▶ [ASSIGNMENT] Once the line containing "least Rails 4.2.2" has been printed, stop; print every line before it exactly, starting at the top of the material below.

▶ [PROVIDED DATA]
%%
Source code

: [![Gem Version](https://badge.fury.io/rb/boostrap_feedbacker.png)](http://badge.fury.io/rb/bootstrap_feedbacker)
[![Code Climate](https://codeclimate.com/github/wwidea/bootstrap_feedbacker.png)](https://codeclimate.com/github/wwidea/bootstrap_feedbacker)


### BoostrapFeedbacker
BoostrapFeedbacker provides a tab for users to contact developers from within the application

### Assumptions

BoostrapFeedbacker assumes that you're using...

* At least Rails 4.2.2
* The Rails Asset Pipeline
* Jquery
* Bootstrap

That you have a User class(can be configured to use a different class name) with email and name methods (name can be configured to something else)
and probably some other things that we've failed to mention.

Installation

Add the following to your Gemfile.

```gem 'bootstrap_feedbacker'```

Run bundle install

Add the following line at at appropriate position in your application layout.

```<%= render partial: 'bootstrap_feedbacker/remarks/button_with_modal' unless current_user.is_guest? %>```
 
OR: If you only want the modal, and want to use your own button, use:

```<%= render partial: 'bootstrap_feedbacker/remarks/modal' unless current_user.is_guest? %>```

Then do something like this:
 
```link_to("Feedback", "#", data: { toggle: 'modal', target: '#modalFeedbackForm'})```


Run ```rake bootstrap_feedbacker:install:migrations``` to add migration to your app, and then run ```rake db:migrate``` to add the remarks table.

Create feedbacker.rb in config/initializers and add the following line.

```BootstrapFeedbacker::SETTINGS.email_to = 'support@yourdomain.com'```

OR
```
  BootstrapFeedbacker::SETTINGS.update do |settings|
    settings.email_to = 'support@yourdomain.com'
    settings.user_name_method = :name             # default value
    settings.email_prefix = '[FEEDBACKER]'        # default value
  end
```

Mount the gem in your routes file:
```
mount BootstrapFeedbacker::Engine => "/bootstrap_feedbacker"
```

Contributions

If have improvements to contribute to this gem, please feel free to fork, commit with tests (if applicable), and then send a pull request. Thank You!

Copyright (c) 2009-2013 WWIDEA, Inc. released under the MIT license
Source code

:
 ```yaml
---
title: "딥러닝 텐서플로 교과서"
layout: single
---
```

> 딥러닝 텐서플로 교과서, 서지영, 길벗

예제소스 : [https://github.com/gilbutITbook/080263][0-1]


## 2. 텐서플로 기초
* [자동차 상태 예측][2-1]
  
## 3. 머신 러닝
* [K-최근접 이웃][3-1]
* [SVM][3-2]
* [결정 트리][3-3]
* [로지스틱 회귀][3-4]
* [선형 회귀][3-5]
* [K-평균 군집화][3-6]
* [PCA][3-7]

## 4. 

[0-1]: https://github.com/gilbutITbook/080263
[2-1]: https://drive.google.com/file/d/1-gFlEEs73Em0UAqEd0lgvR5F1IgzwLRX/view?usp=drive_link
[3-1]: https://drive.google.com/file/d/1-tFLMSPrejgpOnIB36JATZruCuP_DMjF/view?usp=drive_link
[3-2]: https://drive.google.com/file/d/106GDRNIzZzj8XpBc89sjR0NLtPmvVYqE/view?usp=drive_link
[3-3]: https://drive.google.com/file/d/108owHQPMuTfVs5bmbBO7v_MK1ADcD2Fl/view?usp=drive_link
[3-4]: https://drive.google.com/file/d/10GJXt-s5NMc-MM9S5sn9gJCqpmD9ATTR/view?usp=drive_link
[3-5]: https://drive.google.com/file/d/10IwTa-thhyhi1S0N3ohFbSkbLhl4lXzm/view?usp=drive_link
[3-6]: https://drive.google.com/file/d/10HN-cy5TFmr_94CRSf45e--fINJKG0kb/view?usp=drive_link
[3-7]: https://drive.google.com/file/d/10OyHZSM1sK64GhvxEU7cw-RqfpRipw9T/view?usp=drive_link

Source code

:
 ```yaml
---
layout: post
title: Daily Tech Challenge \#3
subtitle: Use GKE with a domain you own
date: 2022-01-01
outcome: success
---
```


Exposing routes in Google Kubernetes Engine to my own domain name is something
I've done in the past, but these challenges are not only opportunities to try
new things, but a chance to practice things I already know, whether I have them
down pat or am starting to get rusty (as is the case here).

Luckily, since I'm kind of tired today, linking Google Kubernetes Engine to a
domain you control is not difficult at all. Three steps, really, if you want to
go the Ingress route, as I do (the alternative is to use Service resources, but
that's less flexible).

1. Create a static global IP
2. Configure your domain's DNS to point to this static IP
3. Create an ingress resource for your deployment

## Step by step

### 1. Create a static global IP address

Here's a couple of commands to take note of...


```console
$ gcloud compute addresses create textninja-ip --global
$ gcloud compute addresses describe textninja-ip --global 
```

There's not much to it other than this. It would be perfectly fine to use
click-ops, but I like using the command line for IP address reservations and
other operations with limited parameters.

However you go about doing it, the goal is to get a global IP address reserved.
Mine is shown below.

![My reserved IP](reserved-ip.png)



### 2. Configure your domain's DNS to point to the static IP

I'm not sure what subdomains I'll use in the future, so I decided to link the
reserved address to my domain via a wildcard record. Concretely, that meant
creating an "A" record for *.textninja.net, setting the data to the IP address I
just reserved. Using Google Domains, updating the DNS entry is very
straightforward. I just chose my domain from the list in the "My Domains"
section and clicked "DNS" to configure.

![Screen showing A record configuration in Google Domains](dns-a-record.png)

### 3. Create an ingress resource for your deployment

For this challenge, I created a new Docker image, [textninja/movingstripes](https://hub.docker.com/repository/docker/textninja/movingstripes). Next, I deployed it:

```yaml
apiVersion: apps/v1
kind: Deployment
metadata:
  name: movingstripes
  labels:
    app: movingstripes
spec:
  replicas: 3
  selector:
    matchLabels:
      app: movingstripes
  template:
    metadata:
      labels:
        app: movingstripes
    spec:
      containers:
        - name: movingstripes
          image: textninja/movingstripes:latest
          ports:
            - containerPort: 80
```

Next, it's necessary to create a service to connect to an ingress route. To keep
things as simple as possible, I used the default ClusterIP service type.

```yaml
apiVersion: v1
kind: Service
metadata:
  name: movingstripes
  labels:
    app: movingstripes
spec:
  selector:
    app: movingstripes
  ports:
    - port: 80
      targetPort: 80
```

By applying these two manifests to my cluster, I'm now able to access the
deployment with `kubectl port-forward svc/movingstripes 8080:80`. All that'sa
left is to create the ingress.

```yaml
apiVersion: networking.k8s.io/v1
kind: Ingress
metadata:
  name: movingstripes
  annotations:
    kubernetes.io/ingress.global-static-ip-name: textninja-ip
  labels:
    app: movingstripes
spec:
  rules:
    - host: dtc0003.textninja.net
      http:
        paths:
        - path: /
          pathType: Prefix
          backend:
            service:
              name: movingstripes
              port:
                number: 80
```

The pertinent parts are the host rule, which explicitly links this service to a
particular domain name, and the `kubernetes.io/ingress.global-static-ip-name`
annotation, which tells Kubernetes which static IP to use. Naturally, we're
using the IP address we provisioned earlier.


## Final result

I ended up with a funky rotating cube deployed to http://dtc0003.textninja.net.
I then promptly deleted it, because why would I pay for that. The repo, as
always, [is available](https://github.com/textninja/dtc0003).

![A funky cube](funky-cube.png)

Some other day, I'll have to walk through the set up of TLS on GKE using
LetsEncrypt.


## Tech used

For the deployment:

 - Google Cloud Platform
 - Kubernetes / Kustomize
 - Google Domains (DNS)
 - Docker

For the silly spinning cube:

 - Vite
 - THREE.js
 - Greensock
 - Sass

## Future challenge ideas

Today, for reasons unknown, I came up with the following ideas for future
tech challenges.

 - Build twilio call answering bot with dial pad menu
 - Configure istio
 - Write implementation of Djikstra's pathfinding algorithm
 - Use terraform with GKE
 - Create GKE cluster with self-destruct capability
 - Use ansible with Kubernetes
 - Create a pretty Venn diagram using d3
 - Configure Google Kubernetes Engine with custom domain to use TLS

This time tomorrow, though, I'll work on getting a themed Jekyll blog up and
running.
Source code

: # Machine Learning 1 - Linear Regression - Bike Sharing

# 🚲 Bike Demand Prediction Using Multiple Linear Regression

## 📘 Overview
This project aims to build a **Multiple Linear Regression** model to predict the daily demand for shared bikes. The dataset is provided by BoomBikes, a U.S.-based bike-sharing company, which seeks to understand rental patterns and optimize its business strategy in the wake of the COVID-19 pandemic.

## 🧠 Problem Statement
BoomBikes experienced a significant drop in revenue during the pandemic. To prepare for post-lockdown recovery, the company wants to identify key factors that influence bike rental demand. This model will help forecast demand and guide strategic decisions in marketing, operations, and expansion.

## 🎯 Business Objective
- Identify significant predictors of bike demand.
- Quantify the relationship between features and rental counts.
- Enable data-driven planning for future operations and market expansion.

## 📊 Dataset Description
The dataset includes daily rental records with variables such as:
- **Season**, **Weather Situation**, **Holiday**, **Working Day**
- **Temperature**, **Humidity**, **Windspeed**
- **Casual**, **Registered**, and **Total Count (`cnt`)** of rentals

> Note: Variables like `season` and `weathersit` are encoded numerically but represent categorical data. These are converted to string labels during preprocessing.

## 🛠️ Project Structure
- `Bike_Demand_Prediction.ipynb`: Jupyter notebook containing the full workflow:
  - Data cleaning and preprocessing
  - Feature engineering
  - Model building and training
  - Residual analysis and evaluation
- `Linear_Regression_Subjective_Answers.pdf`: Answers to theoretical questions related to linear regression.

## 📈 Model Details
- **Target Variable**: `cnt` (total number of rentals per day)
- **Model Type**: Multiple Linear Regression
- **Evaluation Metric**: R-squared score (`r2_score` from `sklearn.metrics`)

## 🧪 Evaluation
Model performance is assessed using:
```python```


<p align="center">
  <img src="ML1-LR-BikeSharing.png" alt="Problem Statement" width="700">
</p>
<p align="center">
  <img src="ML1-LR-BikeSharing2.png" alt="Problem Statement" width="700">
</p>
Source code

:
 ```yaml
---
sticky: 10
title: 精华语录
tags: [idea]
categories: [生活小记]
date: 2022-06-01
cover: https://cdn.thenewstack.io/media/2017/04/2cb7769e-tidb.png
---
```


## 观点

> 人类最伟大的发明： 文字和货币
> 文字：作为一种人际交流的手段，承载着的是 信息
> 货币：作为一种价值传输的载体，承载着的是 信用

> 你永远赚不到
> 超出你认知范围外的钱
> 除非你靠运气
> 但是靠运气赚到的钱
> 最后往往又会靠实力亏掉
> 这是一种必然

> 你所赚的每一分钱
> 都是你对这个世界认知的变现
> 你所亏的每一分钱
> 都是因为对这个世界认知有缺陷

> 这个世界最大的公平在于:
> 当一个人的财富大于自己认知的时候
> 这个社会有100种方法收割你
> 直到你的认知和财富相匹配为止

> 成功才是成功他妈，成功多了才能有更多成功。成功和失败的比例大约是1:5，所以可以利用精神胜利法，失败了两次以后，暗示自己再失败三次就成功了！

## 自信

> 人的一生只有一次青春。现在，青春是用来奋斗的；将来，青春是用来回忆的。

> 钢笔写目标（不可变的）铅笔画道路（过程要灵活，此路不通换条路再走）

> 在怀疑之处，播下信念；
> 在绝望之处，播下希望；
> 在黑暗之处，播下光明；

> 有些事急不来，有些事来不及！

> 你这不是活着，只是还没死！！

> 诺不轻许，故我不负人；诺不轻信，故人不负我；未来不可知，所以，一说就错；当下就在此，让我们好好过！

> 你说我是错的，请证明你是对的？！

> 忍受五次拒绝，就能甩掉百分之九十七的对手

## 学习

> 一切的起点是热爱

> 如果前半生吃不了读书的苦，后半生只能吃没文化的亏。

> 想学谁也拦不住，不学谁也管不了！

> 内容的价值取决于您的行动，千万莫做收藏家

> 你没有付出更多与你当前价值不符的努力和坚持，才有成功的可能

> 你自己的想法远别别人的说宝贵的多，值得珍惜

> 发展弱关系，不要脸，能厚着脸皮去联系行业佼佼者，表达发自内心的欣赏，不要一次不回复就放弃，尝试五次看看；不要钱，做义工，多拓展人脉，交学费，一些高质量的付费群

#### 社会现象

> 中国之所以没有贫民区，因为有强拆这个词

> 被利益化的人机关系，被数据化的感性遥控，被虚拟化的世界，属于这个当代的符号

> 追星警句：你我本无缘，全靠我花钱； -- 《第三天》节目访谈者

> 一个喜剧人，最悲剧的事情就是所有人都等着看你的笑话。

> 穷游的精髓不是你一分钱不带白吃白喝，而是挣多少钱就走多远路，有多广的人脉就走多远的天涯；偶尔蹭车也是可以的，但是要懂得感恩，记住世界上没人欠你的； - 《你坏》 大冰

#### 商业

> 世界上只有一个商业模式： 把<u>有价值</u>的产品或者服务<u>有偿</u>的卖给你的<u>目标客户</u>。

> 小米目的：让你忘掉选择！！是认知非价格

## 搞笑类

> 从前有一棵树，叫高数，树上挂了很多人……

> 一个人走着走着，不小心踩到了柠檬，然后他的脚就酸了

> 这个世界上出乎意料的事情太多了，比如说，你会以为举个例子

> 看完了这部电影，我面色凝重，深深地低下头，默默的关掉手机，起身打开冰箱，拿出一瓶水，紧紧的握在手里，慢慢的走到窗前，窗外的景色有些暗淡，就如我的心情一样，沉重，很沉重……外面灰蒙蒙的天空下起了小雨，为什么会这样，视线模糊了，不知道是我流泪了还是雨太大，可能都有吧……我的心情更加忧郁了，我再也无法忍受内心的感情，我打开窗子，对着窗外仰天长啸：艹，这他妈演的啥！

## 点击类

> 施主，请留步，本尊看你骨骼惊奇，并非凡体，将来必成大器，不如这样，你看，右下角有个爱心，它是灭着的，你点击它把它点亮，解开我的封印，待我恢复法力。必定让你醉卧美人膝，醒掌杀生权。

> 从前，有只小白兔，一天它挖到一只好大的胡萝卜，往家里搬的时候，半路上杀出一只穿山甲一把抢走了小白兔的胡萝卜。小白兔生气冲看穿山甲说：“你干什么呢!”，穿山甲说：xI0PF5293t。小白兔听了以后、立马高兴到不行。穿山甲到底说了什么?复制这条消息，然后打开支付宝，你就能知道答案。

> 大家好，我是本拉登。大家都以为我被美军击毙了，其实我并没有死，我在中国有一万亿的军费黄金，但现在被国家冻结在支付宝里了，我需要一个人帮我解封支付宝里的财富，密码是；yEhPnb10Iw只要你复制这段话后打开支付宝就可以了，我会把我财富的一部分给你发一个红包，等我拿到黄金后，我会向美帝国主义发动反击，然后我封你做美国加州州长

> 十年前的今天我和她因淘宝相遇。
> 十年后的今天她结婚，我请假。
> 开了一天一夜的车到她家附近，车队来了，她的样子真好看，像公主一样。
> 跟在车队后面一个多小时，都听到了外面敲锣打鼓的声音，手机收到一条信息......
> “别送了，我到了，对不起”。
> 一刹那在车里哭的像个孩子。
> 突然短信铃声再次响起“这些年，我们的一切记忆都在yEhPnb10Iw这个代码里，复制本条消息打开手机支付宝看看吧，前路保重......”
%%
▶ [EXERCISE SOLUTION]
Source code

: [![Gem Version](https://badge.fury.io/rb/boostrap_feedbacker.png)](http://badge.fury.io/rb/bootstrap_feedbacker)
[![Code Climate](https://codeclimate.com/github/wwidea/bootstrap_feedbacker.png)](https://codeclimate.com/github/wwidea/bootstrap_feedbacker)


### BoostrapFeedbacker
BoostrapFeedbacker provides a tab for users to contact developers from within the application

### Assumptions

BoostrapFeedbacker assumes that you're using...

* At least Rails 4.2.2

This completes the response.